4 thoughts on “PackageKit and Debian”

  1. FWIW, we are going to rely on SessionInstaller which implements the PackageKit session services on top of aptd, instead of using the reference implementation.

  2. That’s nice. I thought PackageKit already had debconf support and nobody cared about it; seems I was wrong. As Np237 already write, we use an alternative implementation of the PackageKit session service in Debian now. This alternative is called sessioninstaller, is written in Python, and developed by Sebastian Heinlein, and the package maintained by me.

    While I’m not happy about the state of our own solution (which has some bugs only occuring due to it’s dynamic language) and PackageKit will come to Debian soon (, I don’t see any way Debian would include PackageKit by default in the near future – we currently ship the same package management tools as Ubuntu does (such as Software Center, Synaptic, Update Manager, and others) and diverging from Ubuntu here is not helpful.

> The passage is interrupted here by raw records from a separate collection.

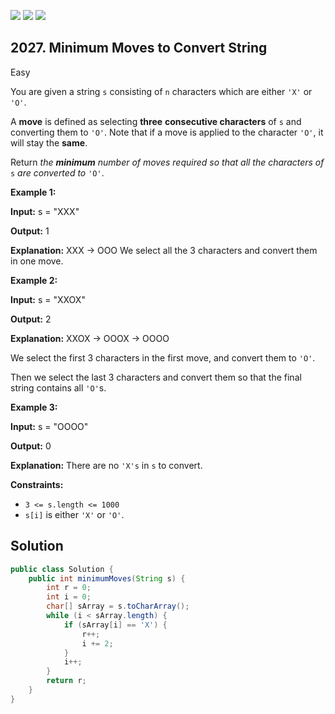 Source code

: [![](https://img.shields.io/github/stars/javadev/LeetCode-in-Java?label=Stars&style=flat-square)](https://github.com/javadev/LeetCode-in-Java)
[![](https://img.shields.io/github/forks/javadev/LeetCode-in-Java?label=Fork%20me%20on%20GitHub%20&style=flat-square)](https://github.com/javadev/LeetCode-in-Java/fork)
[![](https://img.shields.io/badge/-LeetCode%20in%20Kotlin-blue?style=flat-square)](https://github.com/javadev/LeetCode-in-Kotlin)

## 2027\. Minimum Moves to Convert String

Easy

You are given a string `s` consisting of `n` characters which are either `'X'` or `'O'`.

A **move** is defined as selecting **three** **consecutive characters** of `s` and converting them to `'O'`. Note that if a move is applied to the character `'O'`, it will stay the **same**.

Return _the **minimum** number of moves required so that all the characters of_ `s` _are converted to_ `'O'`.

**Example 1:**

**Input:** s = "XXX"

**Output:** 1

**Explanation:** XXX -> OOO We select all the 3 characters and convert them in one move.

**Example 2:**

**Input:** s = "XXOX"

**Output:** 2

**Explanation:** XXOX -> OOOX -> OOOO 

We select the first 3 characters in the first move, and convert them to `'O'`. 

Then we select the last 3 characters and convert them so that the final string contains all `'O'`s.

**Example 3:**

**Input:** s = "OOOO"

**Output:** 0

**Explanation:** There are no `'X's` in `s` to convert.

**Constraints:**

*   `3 <= s.length <= 1000`
*   `s[i]` is either `'X'` or `'O'`.

## Solution

```java
public class Solution {
    public int minimumMoves(String s) {
        int r = 0;
        int i = 0;
        char[] sArray = s.toCharArray();
        while (i < sArray.length) {
            if (sArray[i] == 'X') {
                r++;
                i += 2;
            }
            i++;
        }
        return r;
    }
}
```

    I will do my best to ensure that both sessioninstaller and PackageKit can co-exist peacefully in Debian and that packages making use of the session service can work with either one.

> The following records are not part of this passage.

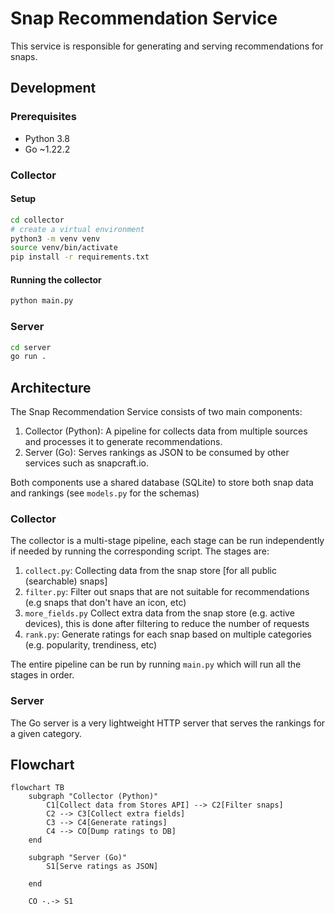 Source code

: # Snap Recommendation Service
This service is responsible for generating and serving recommendations for snaps.

## Development

### Prerequisites
- Python 3.8
- Go ~1.22.2

### Collector

#### Setup
```bash
cd collector
# create a virtual environment
python3 -m venv venv
source venv/bin/activate
pip install -r requirements.txt
```

#### Running the collector
```bash
python main.py
```

### Server

```bash
cd server
go run .
```


## Architecture
The Snap Recommendation Service consists of two main components:
1. Collector (Python): A pipeline for collects data from multiple sources and processes it to generate recommendations.
2. Server (Go): Serves rankings as JSON to be consumed by other services such as snapcraft.io.

Both components use a shared database (SQLite) to store both snap data and rankings (see `models.py` for the schemas)

### Collector
The collector is a multi-stage pipeline, each stage can be run independently if needed by running the corresponding script. The stages are:
1. `collect.py`: Collecting data from the snap store [for all public (searchable) snaps]
2. `filter.py`: Filter out snaps that are not suitable for recommendations (e.g snaps that don't have an icon, etc)
3. `more_fields.py` Collect extra data from the snap store (e.g. active devices), this is done after filtering to reduce the number of requests
4. `rank.py`: Generate ratings for each snap based on multiple categories (e.g. popularity, trendiness, etc)

The entire pipeline can be run by running `main.py` which will run all the stages in order.

### Server
The Go server is a very lightweight HTTP server that serves the rankings for a given category.

## Flowchart
```mermaid
flowchart TB
    subgraph "Collector (Python)"
        C1[Collect data from Stores API] --> C2[Filter snaps]
        C2 --> C3[Collect extra fields]
        C3 --> C4[Generate ratings]
        C4 --> CO[Dump ratings to DB]
    end

    subgraph "Server (Go)"
        S1[Serve ratings as JSON]

    end

    CO -.-> S1
```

    I should probably add that although I maintain the sessioninstaller and aptdaemon packages (and more upper and lower levels written in Python), I generally prefer implementations that are written in documented C, like PackageKit.

    BTW, it would be nice if you go with the hype and replace OpenOffice with LibreOffice on – and Latex => LaTeX would be nice too.

    1. Wow, I’m really glad to hear this! I was worried that we would get a fight between PackageKit and SessionInstaller people in Debian. (Which would be absolutely useless) Co-existence looks like the right way, so we can use the solution which performs best and matches all requirements, be it SI or PK.

  3. “but for other packages it blocks (urgh) the transaction and the user gets asked questions.”

    The update-manager in Ubuntu has a queue for these questions, so that the transaction won’t be blocked. I don’t know, if Synaptic does it too, but I see no reason, why Packagekit should block the transaction.